→ Requirement
The full set of records needs to be retyped exactly.

→ Data section
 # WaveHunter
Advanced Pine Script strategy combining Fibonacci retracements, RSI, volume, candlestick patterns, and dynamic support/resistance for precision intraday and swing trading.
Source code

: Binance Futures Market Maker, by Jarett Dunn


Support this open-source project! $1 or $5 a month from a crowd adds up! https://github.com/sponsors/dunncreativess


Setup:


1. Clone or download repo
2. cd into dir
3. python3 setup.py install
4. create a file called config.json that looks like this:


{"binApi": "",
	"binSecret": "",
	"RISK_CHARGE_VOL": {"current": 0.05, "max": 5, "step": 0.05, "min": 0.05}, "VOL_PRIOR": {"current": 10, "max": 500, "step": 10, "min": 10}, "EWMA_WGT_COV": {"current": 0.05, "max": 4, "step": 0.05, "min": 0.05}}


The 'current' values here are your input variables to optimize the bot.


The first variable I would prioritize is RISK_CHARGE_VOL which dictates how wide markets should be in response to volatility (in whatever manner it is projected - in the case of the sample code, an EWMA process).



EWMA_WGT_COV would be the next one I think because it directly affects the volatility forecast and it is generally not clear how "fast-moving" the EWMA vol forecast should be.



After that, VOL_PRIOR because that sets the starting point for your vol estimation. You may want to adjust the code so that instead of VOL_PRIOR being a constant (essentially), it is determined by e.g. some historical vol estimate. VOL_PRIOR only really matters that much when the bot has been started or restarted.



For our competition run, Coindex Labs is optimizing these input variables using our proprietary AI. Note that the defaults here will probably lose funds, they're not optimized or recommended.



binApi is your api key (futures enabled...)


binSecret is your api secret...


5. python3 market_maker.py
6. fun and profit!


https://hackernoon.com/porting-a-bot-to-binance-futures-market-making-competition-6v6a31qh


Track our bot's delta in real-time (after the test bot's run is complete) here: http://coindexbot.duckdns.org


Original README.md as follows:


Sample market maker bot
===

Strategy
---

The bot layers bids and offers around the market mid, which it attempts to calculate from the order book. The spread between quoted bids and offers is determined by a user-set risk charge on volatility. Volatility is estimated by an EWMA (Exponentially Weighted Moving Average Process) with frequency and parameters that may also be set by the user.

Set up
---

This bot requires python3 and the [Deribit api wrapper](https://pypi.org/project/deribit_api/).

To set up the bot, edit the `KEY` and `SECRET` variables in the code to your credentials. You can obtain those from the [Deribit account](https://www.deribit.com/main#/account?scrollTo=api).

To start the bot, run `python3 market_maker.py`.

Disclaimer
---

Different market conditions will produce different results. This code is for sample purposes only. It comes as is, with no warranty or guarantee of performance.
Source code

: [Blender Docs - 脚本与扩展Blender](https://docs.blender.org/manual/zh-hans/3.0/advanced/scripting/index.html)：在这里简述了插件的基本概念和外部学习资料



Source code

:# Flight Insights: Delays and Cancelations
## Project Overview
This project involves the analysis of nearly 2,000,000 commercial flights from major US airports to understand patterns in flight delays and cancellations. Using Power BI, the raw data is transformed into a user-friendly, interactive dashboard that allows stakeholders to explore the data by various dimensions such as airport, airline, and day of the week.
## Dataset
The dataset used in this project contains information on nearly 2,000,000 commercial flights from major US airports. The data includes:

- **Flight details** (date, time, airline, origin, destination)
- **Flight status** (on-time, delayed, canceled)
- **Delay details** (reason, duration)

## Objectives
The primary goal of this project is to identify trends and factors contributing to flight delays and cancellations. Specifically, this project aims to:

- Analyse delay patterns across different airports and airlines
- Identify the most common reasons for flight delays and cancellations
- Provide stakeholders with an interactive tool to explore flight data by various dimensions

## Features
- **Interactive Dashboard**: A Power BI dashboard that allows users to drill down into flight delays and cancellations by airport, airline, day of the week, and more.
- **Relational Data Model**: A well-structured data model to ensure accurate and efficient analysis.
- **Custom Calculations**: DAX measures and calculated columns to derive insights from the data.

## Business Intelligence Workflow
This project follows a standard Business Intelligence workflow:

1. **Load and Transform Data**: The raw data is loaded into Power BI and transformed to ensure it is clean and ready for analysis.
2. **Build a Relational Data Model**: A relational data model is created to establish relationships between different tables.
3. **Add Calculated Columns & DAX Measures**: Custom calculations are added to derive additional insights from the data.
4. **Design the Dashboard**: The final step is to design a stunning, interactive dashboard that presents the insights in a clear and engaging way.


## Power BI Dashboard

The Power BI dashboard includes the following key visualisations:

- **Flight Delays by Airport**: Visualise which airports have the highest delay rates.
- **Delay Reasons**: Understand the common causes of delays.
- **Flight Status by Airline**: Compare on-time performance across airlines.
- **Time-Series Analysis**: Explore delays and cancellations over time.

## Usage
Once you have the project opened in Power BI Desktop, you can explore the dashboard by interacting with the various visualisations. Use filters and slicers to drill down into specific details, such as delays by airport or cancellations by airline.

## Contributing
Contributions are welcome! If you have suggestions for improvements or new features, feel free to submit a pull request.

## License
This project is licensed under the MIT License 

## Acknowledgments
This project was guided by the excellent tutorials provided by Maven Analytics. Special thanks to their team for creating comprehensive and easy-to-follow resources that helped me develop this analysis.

→ Response area
 # WaveHunter
Advanced Pine Script strategy combining Fibonacci retracements, RSI, volume, candlestick patterns, and dynamic support/resistance for precision intraday and swing trading.
Source code

: Binance Futures Market Maker, by Jarett Dunn


Support this open-source project! $1 or $5 a month from a crowd adds up! https://github.com/sponsors/dunncreativess


Setup:


1. Clone or download repo
2. cd into dir
3. python3 setup.py install
4. create a file called config.json that looks like this:


{"binApi": "",
	"binSecret": "",
	"RISK_CHARGE_VOL": {"current": 0.05, "max": 5, "step": 0.05, "min": 0.05}, "VOL_PRIOR": {"current": 10, "max": 500, "step": 10, "min": 10}, "EWMA_WGT_COV": {"current": 0.05, "max": 4, "step": 0.05, "min": 0.05}}


The 'current' values here are your input variables to optimize the bot.


The first variable I would prioritize is RISK_CHARGE_VOL which dictates how wide markets should be in response to volatility (in whatever manner it is projected - in the case of the sample code, an EWMA process).



EWMA_WGT_COV would be the next one I think because it directly affects the volatility forecast and it is generally not clear how "fast-moving" the EWMA vol forecast should be.



After that, VOL_PRIOR because that sets the starting point for your vol estimation. You may want to adjust the code so that instead of VOL_PRIOR being a constant (essentially), it is determined by e.g. some historical vol estimate. VOL_PRIOR only really matters that much when the bot has been started or restarted.



For our competition run, Coindex Labs is optimizing these input variables using our proprietary AI. Note that the defaults here will probably lose funds, they're not optimized or recommended.



binApi is your api key (futures enabled...)


binSecret is your api secret...


5. python3 market_maker.py
6. fun and profit!


https://hackernoon.com/porting-a-bot-to-binance-futures-market-making-competition-6v6a31qh


Track our bot's delta in real-time (after the test bot's run is complete) here: http://coindexbot.duckdns.org


Original README.md as follows:


Sample market maker bot
===

Strategy
---

The bot layers bids and offers around the market mid, which it attempts to calculate from the order book. The spread between quoted bids and offers is determined by a user-set risk charge on volatility. Volatility is estimated by an EWMA (Exponentially Weighted Moving Average Process) with frequency and parameters that may also be set by the user.

Set up
---

This bot requires python3 and the [Deribit api wrapper](https://pypi.org/project/deribit_api/).

To set up the bot, edit the `KEY` and `SECRET` variables in the code to your credentials. You can obtain those from the [Deribit account](https://www.deribit.com/main#/account?scrollTo=api).

To start the bot, run `python3 market_maker.py`.

Disclaimer
---

Different market conditions will produce different results. This code is for sample purposes only. It comes as is, with no warranty or guarantee of performance.
Source code

: [Blender Docs - 脚本与扩展Blender](https://docs.blender.org/manual/zh-hans/3.0/advanced/scripting/index.html)：在这里简述了插件的基本概念和外部学习资料



Source code

:# Flight Insights: Delays and Cancelations
## Project Overview
This project involves the analysis of nearly 2,000,000 commercial flights from major US airports to understand patterns in flight delays and cancellations. Using Power BI, the raw data is transformed into a user-friendly, interactive dashboard that allows stakeholders to explore the data by various dimensions such as airport, airline, and day of the week.
## Dataset
The dataset used in this project contains information on nearly 2,000,000 commercial flights from major US airports. The data includes:

- **Flight details** (date, time, airline, origin, destination)
- **Flight status** (on-time, delayed, canceled)
- **Delay details** (reason, duration)

## Objectives
The primary goal of this project is to identify trends and factors contributing to flight delays and cancellations. Specifically, this project aims to:

- Analyse delay patterns across different airports and airlines
- Identify the most common reasons for flight delays and cancellations
- Provide stakeholders with an interactive tool to explore flight data by various dimensions

## Features
- **Interactive Dashboard**: A Power BI dashboard that allows users to drill down into flight delays and cancellations by airport, airline, day of the week, and more.
- **Relational Data Model**: A well-structured data model to ensure accurate and efficient analysis.
- **Custom Calculations**: DAX measures and calculated columns to derive insights from the data.

## Business Intelligence Workflow
This project follows a standard Business Intelligence workflow:

1. **Load and Transform Data**: The raw data is loaded into Power BI and transformed to ensure it is clean and ready for analysis.
2. **Build a Relational Data Model**: A relational data model is created to establish relationships between different tables.
3. **Add Calculated Columns & DAX Measures**: Custom calculations are added to derive additional insights from the data.
4. **Design the Dashboard**: The final step is to design a stunning, interactive dashboard that presents the insights in a clear and engaging way.


## Power BI Dashboard

The Power BI dashboard includes the following key visualisations:

- **Flight Delays by Airport**: Visualise which airports have the highest delay rates.
- **Delay Reasons**: Understand the common causes of delays.
- **Flight Status by Airline**: Compare on-time performance across airlines.
- **Time-Series Analysis**: Explore delays and cancellations over time.

## Usage
Once you have the project opened in Power BI Desktop, you can explore the dashboard by interacting with the various visualisations. Use filters and slicers to drill down into specific details, such as delays by airport or cancellations by airline.

## Contributing
Contributions are welcome! If you have suggestions for improvements or new features, feel free to submit a pull request.

## License
This project is licensed under the MIT License 

## Acknowledgments
This project was guided by the excellent tutorials provided by Maven Analytics. Special thanks to their team for creating comprehensive and easy-to-follow resources that helped me develop this analysis.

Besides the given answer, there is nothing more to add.